Responding to the demand made by the UK government for a reduction of import duty on cars in its negotiations on the India-UK free-trade agreement (FTA), which has become prolonged due to opposition from some carmakers, Bhargava said: “My views may not be shared by the industry, but we are as competitive as the UK and EU in cars, and in many models our costs are 20-30 per cent lower in India in my estimate. So there is no reason why import tariffs on cars cannot be reduced as sought by the UK government under the India-FTA negotiations. I think 30 per cent duty is fine.”
Also, Bhargava does not think there is any reason to have a quota on the number of cars that can be exported by the UK at a lower tax rate.
Society of Indian Automobile Manufacturers had reportedly floated a suggestion last year for eliminating import tax on a limited number of cars from the UK in a phased number.
The plan was to reduce duty to 70 per cent from 100 per cent and then to 10 per cent in the fifth year for a maximum of 46,200 vehicles. It had agreed to go down to a zero per cent tax regime but with a cap on the number of vehicles.
In the last Union Budget, the duty on CBU (completely built units) cars with a CIF (cost insurance and freight) value under $40,000 was increased from 60 per cent to 70 per cent, and those above that was at 100 per cent.
In the case of electric vehicles, in CBU form with a CIF value of more than $40,000 duty was increased, again from 60 per cent to 70 per cent.
Bhargava pointed out the fact that companies like Maruti Suzuki were exporting 700,000 cars a year was a testament to the fact that India was globally competitive.
He said Suzuki in Japan, for instance, exports small cars through Maruti Suzuki, to Africa and West Asia because it was cost-competitive to do so.
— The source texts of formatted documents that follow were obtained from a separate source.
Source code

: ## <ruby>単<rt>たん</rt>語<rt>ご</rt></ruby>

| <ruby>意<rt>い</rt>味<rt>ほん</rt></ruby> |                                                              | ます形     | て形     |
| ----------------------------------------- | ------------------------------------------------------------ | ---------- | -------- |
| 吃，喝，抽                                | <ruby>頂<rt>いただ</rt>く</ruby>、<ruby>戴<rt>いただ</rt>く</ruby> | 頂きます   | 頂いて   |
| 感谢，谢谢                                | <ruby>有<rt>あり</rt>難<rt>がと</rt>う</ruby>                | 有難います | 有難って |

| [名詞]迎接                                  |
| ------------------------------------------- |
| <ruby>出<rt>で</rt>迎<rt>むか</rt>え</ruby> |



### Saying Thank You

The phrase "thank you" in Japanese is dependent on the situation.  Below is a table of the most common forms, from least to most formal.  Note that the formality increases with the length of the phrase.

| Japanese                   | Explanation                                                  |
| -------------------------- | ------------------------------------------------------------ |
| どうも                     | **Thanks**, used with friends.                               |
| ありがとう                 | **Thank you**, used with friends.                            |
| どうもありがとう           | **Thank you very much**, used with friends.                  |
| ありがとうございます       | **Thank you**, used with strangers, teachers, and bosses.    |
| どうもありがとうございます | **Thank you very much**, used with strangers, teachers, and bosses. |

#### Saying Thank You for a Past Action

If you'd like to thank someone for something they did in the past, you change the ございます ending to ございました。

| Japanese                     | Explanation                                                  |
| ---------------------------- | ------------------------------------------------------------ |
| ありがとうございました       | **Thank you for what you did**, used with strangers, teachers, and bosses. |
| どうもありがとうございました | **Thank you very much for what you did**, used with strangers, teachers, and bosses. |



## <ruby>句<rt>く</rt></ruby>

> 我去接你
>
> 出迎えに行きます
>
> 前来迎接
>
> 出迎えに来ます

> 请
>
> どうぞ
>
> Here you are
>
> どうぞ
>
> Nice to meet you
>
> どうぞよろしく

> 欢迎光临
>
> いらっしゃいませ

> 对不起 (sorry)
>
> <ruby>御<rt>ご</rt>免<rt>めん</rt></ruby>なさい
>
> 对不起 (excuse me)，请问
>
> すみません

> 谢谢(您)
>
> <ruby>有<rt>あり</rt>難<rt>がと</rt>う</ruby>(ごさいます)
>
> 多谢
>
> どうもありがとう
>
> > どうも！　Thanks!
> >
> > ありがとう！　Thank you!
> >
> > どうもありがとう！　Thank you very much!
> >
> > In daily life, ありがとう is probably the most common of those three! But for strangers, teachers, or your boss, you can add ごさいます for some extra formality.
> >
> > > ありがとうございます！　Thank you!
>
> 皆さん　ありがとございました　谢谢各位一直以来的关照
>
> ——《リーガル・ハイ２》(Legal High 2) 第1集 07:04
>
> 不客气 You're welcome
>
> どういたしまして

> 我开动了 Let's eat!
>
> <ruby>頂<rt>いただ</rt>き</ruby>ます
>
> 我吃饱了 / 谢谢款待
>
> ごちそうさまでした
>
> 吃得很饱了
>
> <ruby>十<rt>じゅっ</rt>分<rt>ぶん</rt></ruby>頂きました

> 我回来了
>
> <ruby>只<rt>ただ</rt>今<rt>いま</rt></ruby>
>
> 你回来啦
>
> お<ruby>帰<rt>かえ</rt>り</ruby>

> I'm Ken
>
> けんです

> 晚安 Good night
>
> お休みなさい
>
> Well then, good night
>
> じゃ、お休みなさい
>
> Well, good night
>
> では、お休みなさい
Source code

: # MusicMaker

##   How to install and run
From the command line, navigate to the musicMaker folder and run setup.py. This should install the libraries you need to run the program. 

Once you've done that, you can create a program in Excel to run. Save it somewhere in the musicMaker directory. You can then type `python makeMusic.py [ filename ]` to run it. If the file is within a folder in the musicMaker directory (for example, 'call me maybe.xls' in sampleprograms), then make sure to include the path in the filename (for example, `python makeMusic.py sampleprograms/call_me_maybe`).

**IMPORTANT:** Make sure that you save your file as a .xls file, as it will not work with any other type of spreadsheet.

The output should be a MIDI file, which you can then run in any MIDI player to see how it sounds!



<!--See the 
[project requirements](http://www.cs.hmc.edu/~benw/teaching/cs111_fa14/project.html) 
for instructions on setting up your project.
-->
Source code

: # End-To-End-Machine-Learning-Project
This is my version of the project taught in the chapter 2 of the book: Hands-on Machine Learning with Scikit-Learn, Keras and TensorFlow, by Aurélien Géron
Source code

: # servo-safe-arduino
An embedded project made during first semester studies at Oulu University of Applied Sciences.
Toyota is making small cars in India through Maruti even though Daihatsu in Japan can also produce them. This is because in India it is cheaper to produce. Similarly, the production of the five-door Jimny of Suzuki has shifted to India and it has become a base for export of the model across the world.
The chairman of Maruti Suzuki conceded the point that there was a time when India was not competitive because production volumes were low. But now India has become the third-largest automobile market in the world and companies have got scale with reduced production costs, despite still having some disabilities.
Not only that, it has the support of a vibrant auto-component industry which is exporting all across the world and is cost-competitive again.
On the entry of Tesla and reports of it asking for a substantial duty reduction on CBU cars, Bhargava said: “Tesla is bargaining for the best deal. It sees India as a large market in the future. But whether it has special requirements I am not so sure. But I believe concession has to be given to everyone in the industry.”